- [Material provided]:
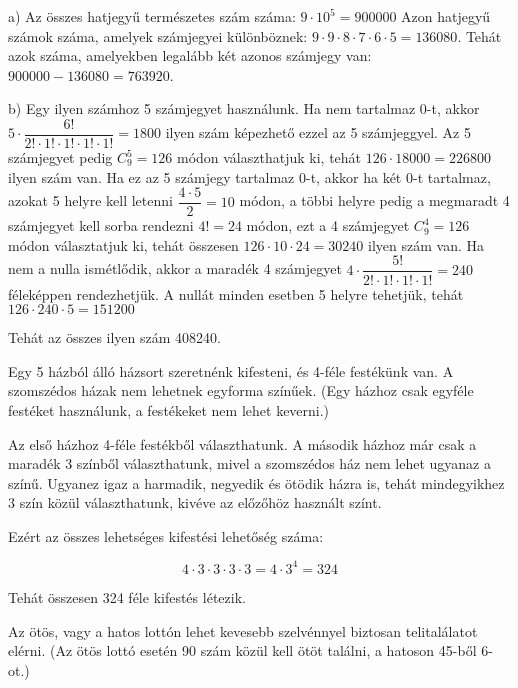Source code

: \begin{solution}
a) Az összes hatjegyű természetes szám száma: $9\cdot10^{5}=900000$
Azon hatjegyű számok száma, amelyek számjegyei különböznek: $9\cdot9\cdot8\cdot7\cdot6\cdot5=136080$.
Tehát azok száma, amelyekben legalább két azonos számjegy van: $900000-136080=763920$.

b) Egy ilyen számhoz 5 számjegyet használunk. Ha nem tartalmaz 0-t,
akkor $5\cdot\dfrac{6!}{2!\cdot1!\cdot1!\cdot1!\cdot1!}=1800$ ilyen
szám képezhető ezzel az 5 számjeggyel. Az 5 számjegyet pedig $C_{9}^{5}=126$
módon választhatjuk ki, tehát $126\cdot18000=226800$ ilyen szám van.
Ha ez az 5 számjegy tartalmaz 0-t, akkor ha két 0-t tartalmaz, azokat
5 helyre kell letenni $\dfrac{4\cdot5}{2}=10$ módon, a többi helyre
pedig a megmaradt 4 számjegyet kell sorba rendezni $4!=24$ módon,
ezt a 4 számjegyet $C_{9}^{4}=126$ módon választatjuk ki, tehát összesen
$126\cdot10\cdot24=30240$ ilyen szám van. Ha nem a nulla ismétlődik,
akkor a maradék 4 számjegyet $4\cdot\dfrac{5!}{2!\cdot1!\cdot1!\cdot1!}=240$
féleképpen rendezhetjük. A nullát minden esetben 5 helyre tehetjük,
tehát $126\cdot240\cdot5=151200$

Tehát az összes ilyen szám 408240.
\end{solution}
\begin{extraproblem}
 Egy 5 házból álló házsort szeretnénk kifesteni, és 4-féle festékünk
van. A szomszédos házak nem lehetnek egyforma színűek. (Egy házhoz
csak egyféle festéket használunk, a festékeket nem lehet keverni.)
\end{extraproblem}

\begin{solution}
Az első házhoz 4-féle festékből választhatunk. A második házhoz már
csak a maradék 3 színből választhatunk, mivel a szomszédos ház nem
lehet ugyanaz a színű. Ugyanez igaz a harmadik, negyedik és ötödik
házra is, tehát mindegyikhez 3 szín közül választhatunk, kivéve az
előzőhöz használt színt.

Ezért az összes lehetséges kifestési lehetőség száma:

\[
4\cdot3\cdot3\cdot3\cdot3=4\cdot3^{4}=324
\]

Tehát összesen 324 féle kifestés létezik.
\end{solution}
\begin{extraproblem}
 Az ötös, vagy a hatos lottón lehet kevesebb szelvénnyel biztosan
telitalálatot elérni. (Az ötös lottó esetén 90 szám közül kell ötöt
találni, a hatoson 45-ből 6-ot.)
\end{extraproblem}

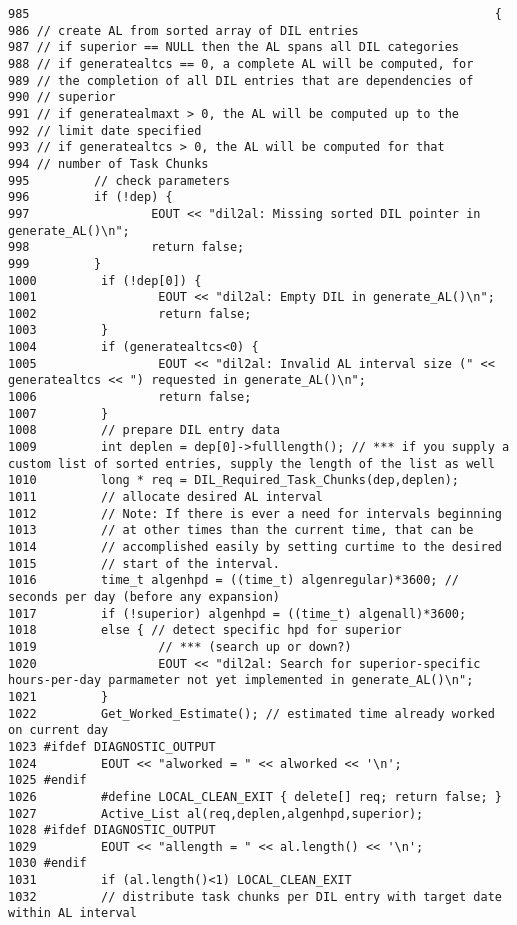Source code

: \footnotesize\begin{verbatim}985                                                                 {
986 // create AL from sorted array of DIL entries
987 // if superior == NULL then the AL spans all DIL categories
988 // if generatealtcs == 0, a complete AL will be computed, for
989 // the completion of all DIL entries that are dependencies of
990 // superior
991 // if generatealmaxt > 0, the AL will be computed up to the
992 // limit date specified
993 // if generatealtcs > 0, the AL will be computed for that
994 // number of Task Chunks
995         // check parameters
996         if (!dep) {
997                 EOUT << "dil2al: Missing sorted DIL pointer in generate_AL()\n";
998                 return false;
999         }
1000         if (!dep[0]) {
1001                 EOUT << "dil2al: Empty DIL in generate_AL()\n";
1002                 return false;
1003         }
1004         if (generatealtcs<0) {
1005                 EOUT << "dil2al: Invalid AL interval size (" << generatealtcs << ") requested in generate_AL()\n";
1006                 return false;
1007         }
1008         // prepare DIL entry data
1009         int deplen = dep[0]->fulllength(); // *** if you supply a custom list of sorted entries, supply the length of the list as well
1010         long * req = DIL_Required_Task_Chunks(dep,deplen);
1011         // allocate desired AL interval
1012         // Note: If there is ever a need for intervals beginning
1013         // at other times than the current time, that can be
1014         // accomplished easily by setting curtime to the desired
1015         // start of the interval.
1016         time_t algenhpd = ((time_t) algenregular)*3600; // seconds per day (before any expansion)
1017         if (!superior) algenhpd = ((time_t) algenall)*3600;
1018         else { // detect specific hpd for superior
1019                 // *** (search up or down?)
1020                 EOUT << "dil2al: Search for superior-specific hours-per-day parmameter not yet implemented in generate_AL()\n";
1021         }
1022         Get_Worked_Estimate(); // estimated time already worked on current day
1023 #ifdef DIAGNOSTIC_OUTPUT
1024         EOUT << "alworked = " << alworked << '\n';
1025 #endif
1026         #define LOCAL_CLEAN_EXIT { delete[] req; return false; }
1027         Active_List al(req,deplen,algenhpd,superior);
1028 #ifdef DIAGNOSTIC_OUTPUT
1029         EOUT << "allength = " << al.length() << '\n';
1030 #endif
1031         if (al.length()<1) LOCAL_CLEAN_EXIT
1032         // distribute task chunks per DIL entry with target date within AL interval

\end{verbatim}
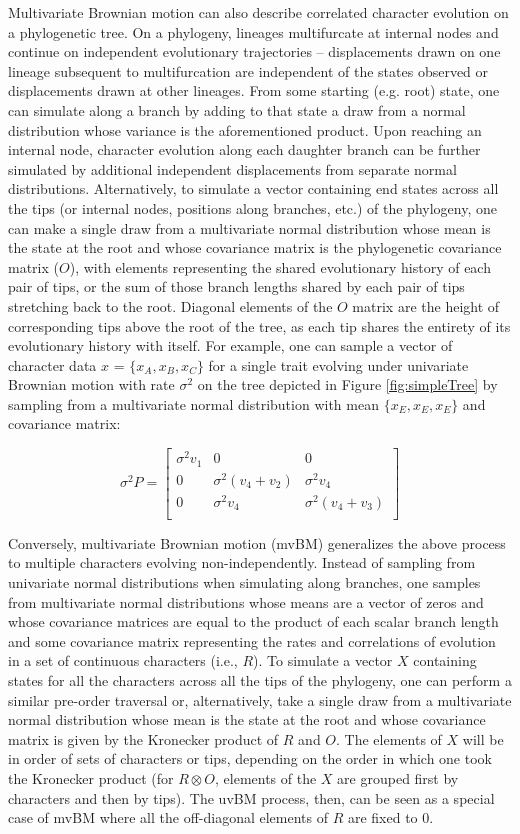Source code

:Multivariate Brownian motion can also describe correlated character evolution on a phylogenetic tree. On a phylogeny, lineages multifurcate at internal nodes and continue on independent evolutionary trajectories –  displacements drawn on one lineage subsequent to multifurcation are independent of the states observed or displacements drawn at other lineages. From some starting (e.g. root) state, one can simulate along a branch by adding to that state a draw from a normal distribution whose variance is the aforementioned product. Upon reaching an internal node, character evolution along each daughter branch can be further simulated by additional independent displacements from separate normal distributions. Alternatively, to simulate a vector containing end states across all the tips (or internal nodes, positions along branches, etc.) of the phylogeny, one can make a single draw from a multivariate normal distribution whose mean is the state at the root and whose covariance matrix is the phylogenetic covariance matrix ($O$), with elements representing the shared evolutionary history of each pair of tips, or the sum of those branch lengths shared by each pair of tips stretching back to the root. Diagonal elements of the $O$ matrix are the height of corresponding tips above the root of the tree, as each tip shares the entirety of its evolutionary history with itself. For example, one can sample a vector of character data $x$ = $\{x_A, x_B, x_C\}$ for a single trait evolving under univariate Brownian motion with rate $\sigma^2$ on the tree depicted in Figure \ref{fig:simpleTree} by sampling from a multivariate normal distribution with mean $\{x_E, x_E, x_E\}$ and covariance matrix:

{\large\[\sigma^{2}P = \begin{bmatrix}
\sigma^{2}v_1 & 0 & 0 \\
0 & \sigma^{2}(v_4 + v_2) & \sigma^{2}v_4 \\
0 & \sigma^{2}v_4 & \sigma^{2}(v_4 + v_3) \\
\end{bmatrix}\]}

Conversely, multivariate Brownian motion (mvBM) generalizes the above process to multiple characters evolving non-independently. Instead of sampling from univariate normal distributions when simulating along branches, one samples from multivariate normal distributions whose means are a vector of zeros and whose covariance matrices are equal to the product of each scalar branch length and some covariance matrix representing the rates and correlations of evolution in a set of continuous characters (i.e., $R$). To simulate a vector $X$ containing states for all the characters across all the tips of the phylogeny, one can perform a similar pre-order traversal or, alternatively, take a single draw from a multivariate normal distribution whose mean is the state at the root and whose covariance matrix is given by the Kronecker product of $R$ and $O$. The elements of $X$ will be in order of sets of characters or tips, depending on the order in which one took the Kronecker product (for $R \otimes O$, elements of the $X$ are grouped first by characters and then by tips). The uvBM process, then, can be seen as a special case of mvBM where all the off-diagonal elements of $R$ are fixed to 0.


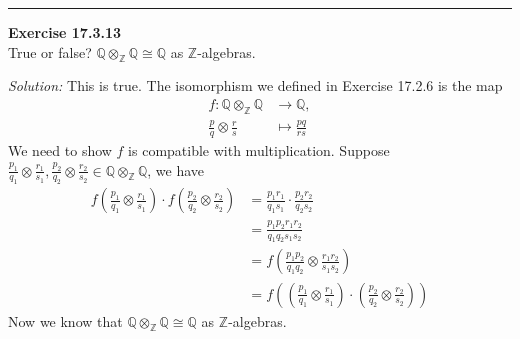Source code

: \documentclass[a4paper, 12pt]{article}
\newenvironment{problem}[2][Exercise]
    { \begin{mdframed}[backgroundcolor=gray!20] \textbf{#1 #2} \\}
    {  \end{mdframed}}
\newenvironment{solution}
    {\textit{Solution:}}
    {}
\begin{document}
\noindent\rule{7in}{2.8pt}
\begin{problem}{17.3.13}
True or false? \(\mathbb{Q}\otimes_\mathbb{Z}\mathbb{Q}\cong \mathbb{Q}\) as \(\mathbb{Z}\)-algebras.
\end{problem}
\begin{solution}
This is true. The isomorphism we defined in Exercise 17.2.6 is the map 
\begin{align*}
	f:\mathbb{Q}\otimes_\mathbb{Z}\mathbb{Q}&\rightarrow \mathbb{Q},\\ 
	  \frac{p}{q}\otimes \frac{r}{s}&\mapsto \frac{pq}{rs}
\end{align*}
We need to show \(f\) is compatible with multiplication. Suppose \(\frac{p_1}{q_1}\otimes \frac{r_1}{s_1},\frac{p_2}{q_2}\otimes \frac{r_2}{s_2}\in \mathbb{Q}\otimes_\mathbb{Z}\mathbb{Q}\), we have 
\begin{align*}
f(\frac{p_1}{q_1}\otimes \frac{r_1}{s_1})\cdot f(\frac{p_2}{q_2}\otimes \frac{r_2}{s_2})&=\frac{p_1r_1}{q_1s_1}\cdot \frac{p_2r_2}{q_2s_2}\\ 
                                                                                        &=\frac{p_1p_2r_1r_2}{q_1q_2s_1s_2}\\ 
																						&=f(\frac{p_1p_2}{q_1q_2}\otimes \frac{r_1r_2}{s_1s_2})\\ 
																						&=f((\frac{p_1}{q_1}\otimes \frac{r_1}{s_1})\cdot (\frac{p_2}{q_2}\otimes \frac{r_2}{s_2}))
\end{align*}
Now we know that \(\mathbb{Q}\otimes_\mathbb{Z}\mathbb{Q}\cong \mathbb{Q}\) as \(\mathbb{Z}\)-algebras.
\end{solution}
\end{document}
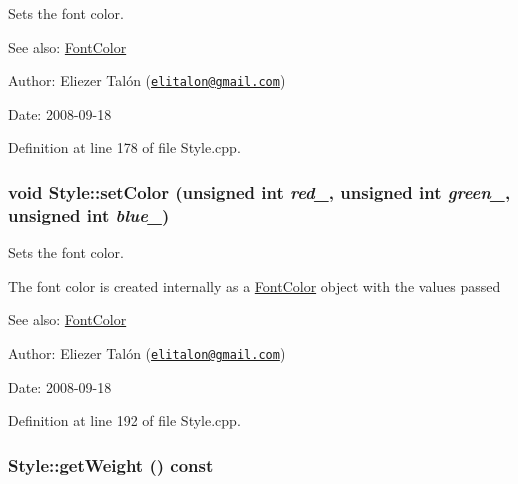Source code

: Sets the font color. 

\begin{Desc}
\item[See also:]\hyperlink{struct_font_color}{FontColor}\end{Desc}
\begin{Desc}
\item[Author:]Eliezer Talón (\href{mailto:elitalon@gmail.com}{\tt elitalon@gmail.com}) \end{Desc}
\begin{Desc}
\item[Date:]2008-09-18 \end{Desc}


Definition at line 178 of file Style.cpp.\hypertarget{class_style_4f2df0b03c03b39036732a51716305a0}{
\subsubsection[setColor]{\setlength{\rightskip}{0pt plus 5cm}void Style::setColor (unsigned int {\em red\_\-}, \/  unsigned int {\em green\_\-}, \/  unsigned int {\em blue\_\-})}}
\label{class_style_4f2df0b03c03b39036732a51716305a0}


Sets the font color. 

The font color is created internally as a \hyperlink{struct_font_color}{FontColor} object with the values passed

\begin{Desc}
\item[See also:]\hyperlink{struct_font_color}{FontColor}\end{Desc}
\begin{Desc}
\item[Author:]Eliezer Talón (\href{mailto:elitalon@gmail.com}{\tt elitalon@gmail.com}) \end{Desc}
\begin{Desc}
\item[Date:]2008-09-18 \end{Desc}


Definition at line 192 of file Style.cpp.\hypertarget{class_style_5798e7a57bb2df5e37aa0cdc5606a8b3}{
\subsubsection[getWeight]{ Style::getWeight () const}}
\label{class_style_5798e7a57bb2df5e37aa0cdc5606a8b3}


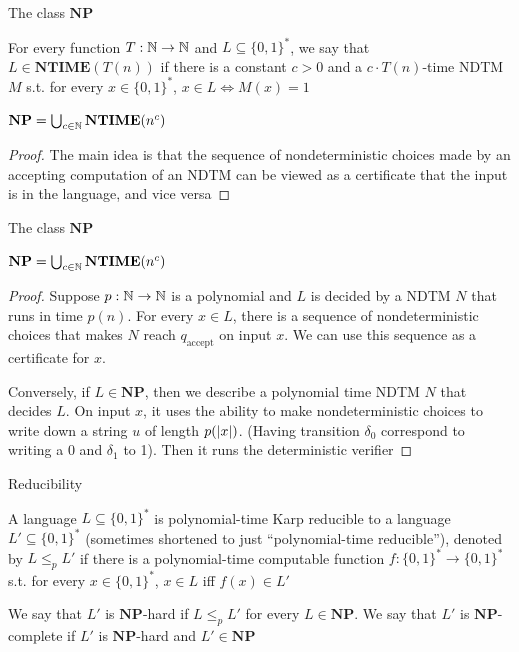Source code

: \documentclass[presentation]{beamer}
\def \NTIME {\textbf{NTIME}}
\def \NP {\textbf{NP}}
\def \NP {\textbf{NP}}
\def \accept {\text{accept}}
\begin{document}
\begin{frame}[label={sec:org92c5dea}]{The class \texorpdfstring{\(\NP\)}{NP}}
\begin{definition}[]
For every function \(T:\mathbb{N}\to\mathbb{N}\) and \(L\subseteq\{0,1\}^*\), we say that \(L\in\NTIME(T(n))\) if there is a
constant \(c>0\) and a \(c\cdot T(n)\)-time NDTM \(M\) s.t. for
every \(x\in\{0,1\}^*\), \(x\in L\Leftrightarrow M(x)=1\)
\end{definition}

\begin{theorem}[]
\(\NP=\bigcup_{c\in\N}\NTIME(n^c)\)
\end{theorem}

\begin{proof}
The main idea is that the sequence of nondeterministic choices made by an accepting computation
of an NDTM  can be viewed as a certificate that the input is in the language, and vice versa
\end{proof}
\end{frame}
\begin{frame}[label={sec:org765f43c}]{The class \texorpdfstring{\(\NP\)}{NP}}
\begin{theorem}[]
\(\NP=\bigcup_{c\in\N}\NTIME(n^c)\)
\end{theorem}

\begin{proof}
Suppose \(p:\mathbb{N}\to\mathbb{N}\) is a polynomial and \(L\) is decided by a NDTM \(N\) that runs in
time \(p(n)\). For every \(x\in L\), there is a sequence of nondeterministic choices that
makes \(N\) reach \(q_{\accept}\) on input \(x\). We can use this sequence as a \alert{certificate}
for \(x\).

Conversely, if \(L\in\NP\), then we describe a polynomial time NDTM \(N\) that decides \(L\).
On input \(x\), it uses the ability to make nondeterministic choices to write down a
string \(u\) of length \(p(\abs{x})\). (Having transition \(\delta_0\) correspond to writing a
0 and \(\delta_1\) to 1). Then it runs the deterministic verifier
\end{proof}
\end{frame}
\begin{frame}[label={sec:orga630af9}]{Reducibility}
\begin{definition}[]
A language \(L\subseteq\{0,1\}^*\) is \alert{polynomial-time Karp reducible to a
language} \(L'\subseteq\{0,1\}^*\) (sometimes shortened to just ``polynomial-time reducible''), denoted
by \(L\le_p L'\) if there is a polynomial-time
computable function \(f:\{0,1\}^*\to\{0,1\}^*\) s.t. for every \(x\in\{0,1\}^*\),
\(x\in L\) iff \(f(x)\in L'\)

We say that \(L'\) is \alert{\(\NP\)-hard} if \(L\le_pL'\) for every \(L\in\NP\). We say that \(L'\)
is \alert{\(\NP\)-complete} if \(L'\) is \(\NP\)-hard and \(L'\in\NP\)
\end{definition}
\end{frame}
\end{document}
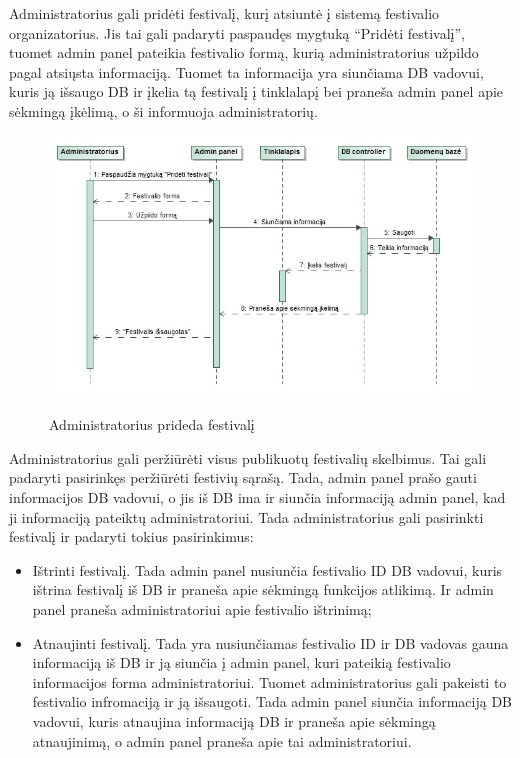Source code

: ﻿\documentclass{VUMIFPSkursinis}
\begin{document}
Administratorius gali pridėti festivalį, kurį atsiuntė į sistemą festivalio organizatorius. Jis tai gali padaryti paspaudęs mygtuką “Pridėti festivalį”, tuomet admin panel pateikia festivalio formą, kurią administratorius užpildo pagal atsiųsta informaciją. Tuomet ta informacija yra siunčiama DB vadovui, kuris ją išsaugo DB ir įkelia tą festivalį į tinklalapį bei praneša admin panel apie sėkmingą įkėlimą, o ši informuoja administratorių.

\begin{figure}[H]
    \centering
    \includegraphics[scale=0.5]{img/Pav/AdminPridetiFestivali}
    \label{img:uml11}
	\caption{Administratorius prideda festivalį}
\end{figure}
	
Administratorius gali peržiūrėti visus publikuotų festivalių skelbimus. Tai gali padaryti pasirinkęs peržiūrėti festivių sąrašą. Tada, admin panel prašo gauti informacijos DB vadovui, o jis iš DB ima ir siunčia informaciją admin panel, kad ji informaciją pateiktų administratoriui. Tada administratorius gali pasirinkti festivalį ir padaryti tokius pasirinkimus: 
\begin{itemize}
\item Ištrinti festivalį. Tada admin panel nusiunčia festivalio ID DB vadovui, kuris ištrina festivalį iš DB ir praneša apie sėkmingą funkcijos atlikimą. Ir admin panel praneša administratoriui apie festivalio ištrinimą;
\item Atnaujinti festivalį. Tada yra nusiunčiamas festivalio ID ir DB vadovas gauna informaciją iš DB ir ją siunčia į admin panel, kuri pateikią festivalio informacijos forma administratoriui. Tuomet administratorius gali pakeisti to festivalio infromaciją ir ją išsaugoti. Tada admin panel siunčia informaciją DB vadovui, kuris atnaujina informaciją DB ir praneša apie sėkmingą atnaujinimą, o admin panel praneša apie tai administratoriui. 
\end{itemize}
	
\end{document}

- [Instructions to follow]: From the records above, quote only the lines running from the line with "993 // if generatealtcs" to the line with "up or down?)", both lines included.

- [Task result]:
993 // if generatealtcs > 0, the AL will be computed for that
994 // number of Task Chunks
995         // check parameters
996         if (!dep) {
997                 EOUT << "dil2al: Missing sorted DIL pointer in generate_AL()\n";
998                 return false;
999         }
1000         if (!dep[0]) {
1001                 EOUT << "dil2al: Empty DIL in generate_AL()\n";
1002                 return false;
1003         }
1004         if (generatealtcs<0) {
1005                 EOUT << "dil2al: Invalid AL interval size (" << generatealtcs << ") requested in generate_AL()\n";
1006                 return false;
1007         }
1008         // prepare DIL entry data
1009         int deplen = dep[0]->fulllength(); // *** if you supply a custom list of sorted entries, supply the length of the list as well
1010         long * req = DIL_Required_Task_Chunks(dep,deplen);
1011         // allocate desired AL interval
1012         // Note: If there is ever a need for intervals beginning
1013         // at other times than the current time, that can be
1014         // accomplished easily by setting curtime to the desired
1015         // start of the interval.
1016         time_t algenhpd = ((time_t) algenregular)*3600; // seconds per day (before any expansion)
1017         if (!superior) algenhpd = ((time_t) algenall)*3600;
1018         else { // detect specific hpd for superior
1019                 // *** (search up or down?)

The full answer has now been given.